Hey guys,
Im back! I am so glad to be done with finals! Sadly the end of finals week is a little bittersweet for me. I just found out that I did not pass one of my nursing courses with a C. I unfortunately received a C- after taking the final with a 103 fever, granted I did dig my own grave. I should have just told the professor when I got there I that was in no shape to be taking a test. Now I am forced to repeat the course next fall. So this whole upcoming semester will be filled with taking Gen-ed courses. Which is all fine and dandy except for the fact that I am practically done all of them up to my bachelor's and they are beginning to wear thin.
Im sorry to be blurting this all out, but I am afraid to tell my friends at home. I think that they are going to be seriously disappointed in me. I feel like a complete and total failure. There is no way I can break this to my mom, she will go completely bonkers with worry and I cant do that to her.

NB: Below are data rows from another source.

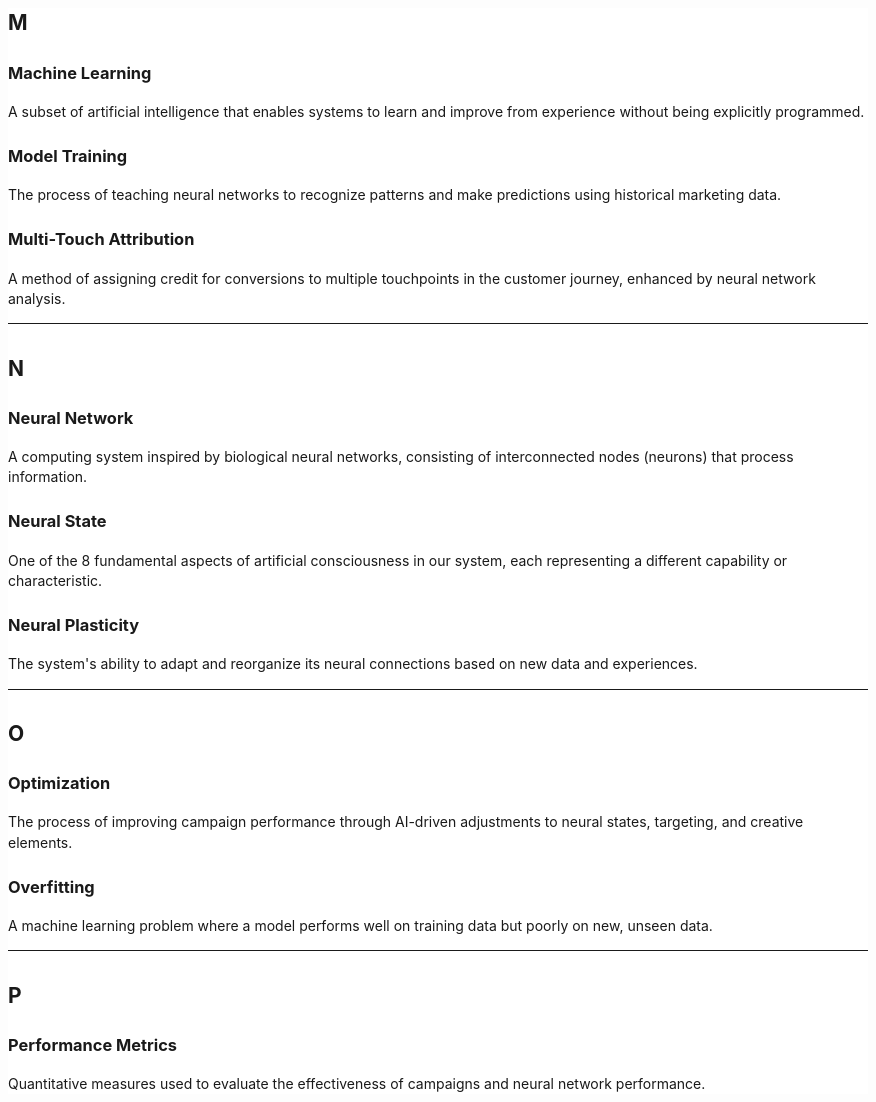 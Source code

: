 ## M

### **Machine Learning**
A subset of artificial intelligence that enables systems to learn and improve from experience without being explicitly programmed.

### **Model Training**
The process of teaching neural networks to recognize patterns and make predictions using historical marketing data.

### **Multi-Touch Attribution**
A method of assigning credit for conversions to multiple touchpoints in the customer journey, enhanced by neural network analysis.

---

## N

### **Neural Network**
A computing system inspired by biological neural networks, consisting of interconnected nodes (neurons) that process information.

### **Neural State**
One of the 8 fundamental aspects of artificial consciousness in our system, each representing a different capability or characteristic.

### **Neural Plasticity**
The system's ability to adapt and reorganize its neural connections based on new data and experiences.

---

## O

### **Optimization**
The process of improving campaign performance through AI-driven adjustments to neural states, targeting, and creative elements.

### **Overfitting**
A machine learning problem where a model performs well on training data but poorly on new, unseen data.

---

## P

### **Performance Metrics**
Quantitative measures used to evaluate the effectiveness of campaigns and neural network performance.
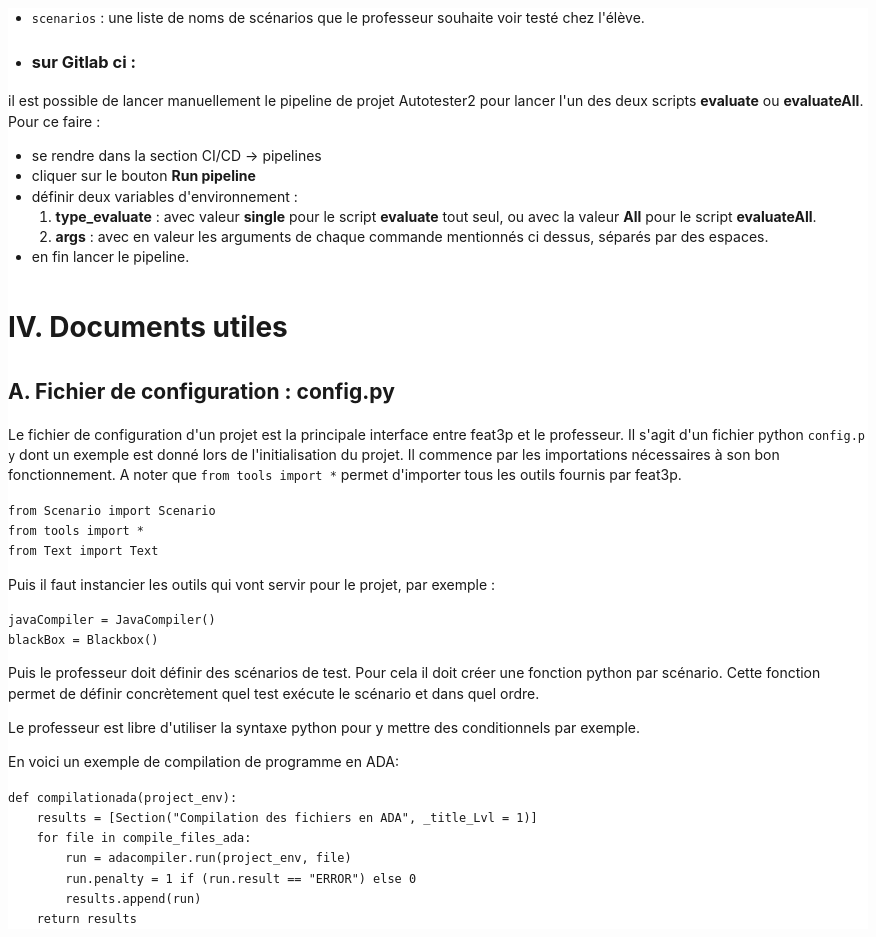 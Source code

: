 * `scenarios` : une liste de noms de scénarios que le professeur souhaite voir testé chez l'élève.

- ### sur Gitlab ci :
il est possible de lancer manuellement le pipeline de projet Autotester2 pour lancer l'un des deux scripts  **evaluate** ou **evaluateAll**. Pour ce faire :

* se rendre dans la section CI/CD -> pipelines
* cliquer sur le bouton **Run pipeline**
* définir deux variables d'environnement : 
    1. **type_evaluate** : avec valeur **single** pour le script **evaluate** tout seul, ou avec la valeur **All** pour le script **evaluateAll**.
    2. **args** : avec en valeur les arguments de chaque commande mentionnés ci dessus, séparés par des espaces.
* en fin lancer le pipeline.




# IV. Documents utiles <a id='documents'></a>

## A. Fichier de configuration : config.py  <a id='config'></a>

Le fichier de configuration d'un projet est la principale interface entre
feat3p et le professeur. Il s'agit d'un fichier python `config.py` dont un
exemple est donné lors de l'initialisation du projet. Il commence par les
importations nécessaires à son bon fonctionnement. A noter que `from tools
import *` permet d'importer tous les outils fournis par feat3p.

```
from Scenario import Scenario
from tools import *
from Text import Text
```

Puis il faut instancier les outils qui vont servir pour le projet, par exemple :

```
javaCompiler = JavaCompiler() 
blackBox = Blackbox()
```

Puis le professeur doit définir des scénarios de test. Pour cela il doit créer
une fonction python par scénario. Cette fonction permet de définir concrètement
quel test exécute le scénario et dans quel ordre. 

Le professeur est libre d'utiliser la syntaxe python pour y mettre des conditionnels par exemple.

En voici un exemple de compilation de programme en ADA:

```
def compilationada(project_env):
    results = [Section("Compilation des fichiers en ADA", _title_Lvl = 1)]
    for file in compile_files_ada:
        run = adacompiler.run(project_env, file)
        run.penalty = 1 if (run.result == "ERROR") else 0
        results.append(run)
    return results
```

Just when you think that life is finally going your way, it has to throw you a huge curve ball. Sometimes I wish the world and the universe could leave well enough alone, sadly for some reason it refuses to do so. Ugh I could just kick myself right in the butt! All of the hard work that I have done, right down the drain. Granted I should be thankful to the fact that I am not out of the nursing program I am sort of like taking a semester off. It just sucks because it sets me back almost a year. This means that next fall I am only taking the one nursing course, so its like Im starting at a freshman all over again. I am hoping that it does not feel that way once the semester starts.
Thanks to those of you who read this, I apologize for ranting like this right before Christmas. You guys are the absolute best! :) I hope that all of you have a wonderful Christmas/Holiday and a fantastic break from school.